Como tal, termina a nota dizendo que Albano Pinto considerou que "tais diligências não deveriam ter lugar" e que tal decisão "mereceu a anuência dos magistrados titulares".

Recorde-se que hoje foi sabido que a ex-PGR, Joana Marques Vidal, está entre as 112 testemunhas chamadas a depor, ao lado de nomes como António Martins Pereira, ex-chefe de gabinete de do antigo ministro da Defesa Azeredo Lopes, e o ex-chefe de Estado Maior General das Forças Armadas Artur Monteiro e ainda Rovisco Duarte, na altura Chefe Estado Maior do Exército.

Joana Marques Vidal relatou que, no dia em que se soube do reaparecimento de parte do material furtado, tentou por diversas vezes contactar o então diretor desta polícia, Luís Vieira, assim como Amadeu Guerra, à data diretor do Departamento Central de Investigação e Ação Penal (DCIAP), outra das testemunhas arroladas.

Segundo a acusação do processo, a ex-procuradora-geral da República Joana Marques Vidal foi responsável pela atribuição da investigação do furto e da encenação da recuperação das armas dos paióis de Tancos à Polícia Judiciária, contra a vontade do então diretor da Polícia Judiciária Militar (PJM), Luís Vieira, arguido acusado no processo.

A antiga PGR disse, a 19 de março, na comissão de inquérito ao caso de Tancos, que a PJM atuou de forma ilegal no processo que levou ao “achamento” do material militar furtado, em 2017.

A PJM “fez diligências” e prosseguiu uma “investigação criminal quando não tinha competência para isso”, pois “estava entregue à PJ [Polícia Judiciária]”, afirmou na comissão de inquérito.
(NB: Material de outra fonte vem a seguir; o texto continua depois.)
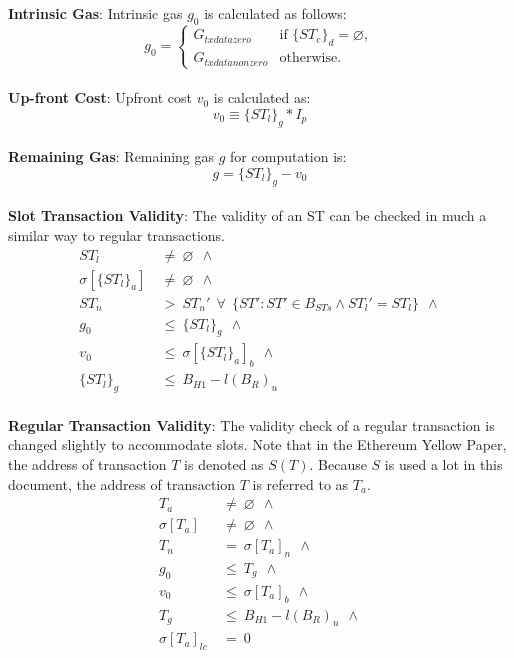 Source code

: \documentclass{article}
\begin{document}
\\\\
\textbf{Intrinsic Gas}: Intrinsic gas $g_0$ is calculated as follows: 
\begin{equation*}
g_0 = 
\begin{cases}
G_{txdatazero}    &\text{if } \{ST_e\}_d=\varnothing,\\
G_{txdatanonzero} &\text{otherwise.}
\end{cases}
\end{equation*}
\\
\textbf{Up-front Cost}: Upfront cost $v_0$ is calculated as:
\begin{equation*}
    v_0 \equiv \{ST_l\}_g * I_p
\end{equation*}
\\
\textbf{Remaining Gas}: Remaining gas $g$ for computation is:
\begin{equation*}
    g = \{ST_l\}_g - v_0
\end{equation*}
\\
\textbf{Slot Transaction Validity}: The validity of an ST can be checked in much a similar way to regular transactions.
\begin{align*}
    ST_l \ &\neq \ \varnothing \ \ \land \\
    \sigma[\{ST_l\}_a] \ &\neq \ \varnothing \ \ \land \\
    ST_n \ &> \ ST_n' \ \ \forall \ \ \{ST': ST'\in B_{STs} \land ST_l' =  ST_l\} \ \ \land \\
    g_0 \ &\leq \ \{ST_l\}_g \ \ \land \\
    v_0 \ &\leq \ \sigma[\{ST_l\}_a]_b \ \ \land \\
    \{ST_l\}_g \ &\leq \ B_{H1} - l(B_R)_u
\end{align*}
\\
\textbf{Regular Transaction Validity}: The validity check of a regular transaction is changed slightly to accommodate slots. Note that in the Ethereum Yellow Paper, the address of transaction $T$ is denoted as $S(T)$. Because $S$ is used a lot in this document, the address of transaction $T$ is referred to as $T_a$.
\begin{align*}
    T_a \ &\neq \ \varnothing \ \ \land \\
    \sigma[T_a] \ &\neq \ \varnothing \ \ \land \\
    T_n \ &= \ \sigma[T_a]_n \ \ \land \\
    g_0 \ &\leq \ T_g \ \ \land \\
    v_0 \ &\leq \ \sigma[T_a]_b \ \ \land \\
    T_g \ &\leq \ B_{H1} - l(B_R)_u \ \ \land \\
    \sigma[T_a]_{lc} \ &= \ 0 \\ 
\end{align*}
\end{document}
O tenente-general João Cordeiro, ex-chefe da Casa Militar do Presidente da República, é outra das testemunhas que o MP quer ouvir após os procuradores terem concluído que recebeu e-mails de Luís Vieira sobre o caso.

"Resulta dos dados de tráfego do telemóvel de Luís Vieira que o mesmo enviou uma mensagem escrita (SMS) e falou, telefonicamente, algumas vezes, com João Cordeiro nos dias após a visita aos paióis de Tancos e no próprio dia do achamento (das armas furtadas)", adianta a acusação.

Os procuradores consideraram não terem indícios suficientes para acusar João Cordeiro de abuso de poder, mas que resulta do seu depoimento e de e-mails apreendidos indícios da prática de falsidade de testemunho, razão pela qual extraíram certidão para investigação.

Do rol de 112 testemunhas de acusação constam também vários militares do exército, nomeadamente Manuel Estalagem (PJM), Paulo Lopes dos Santos (PJM), João Belgalinha (PJM) e o coronel José António da Fonseca e Costa, ex-chefe de gabinete de Rovisco Duarte, além de elementos da GNR.

O deputado socialista Tiago Barbosa Ribeiro é outra das testemunhas que o MP quer ouvir em julgamento depois de este ter enviado e recebido mensagens de Azeredo Lopes sobre o furto e a recuperação do material de Tancos, a 18 de outubro de 2017, dia em que foi anunciado a recuperação das armas.

Os três procuradores do caso consideram que o depoimento destas 112 testemunhas é “absolutamente essencial para descoberta da verdade material”.

No final da investigação ao caso de Tancos, nove dos 23 arguidos foram acusados de planear e executar o furto do material militar dos paióis nacionais e os restantes 14, entre eles o ex-ministro Azeredo Lopes, da encenação que esteve na base da recuperação do equipamento.

Os restantes 14 arguidos, incluindo militares da PJM e da GNR, um técnico do Laboratório da PJM e o ex-ministro da Defesa Nacional Azeredo Lopes, são suspeitos da encenação que esteve na base da recuperação de grande parte do material militar.

Estão todos acusados pelos crimes de favorecimento pessoal, denegação de justiça e prevaricação, sendo que os militares e o técnico do Laboratório estão também acusados, designadamente, por crimes de falsificação de documento, tráfico e mediação de armas e associação criminosa.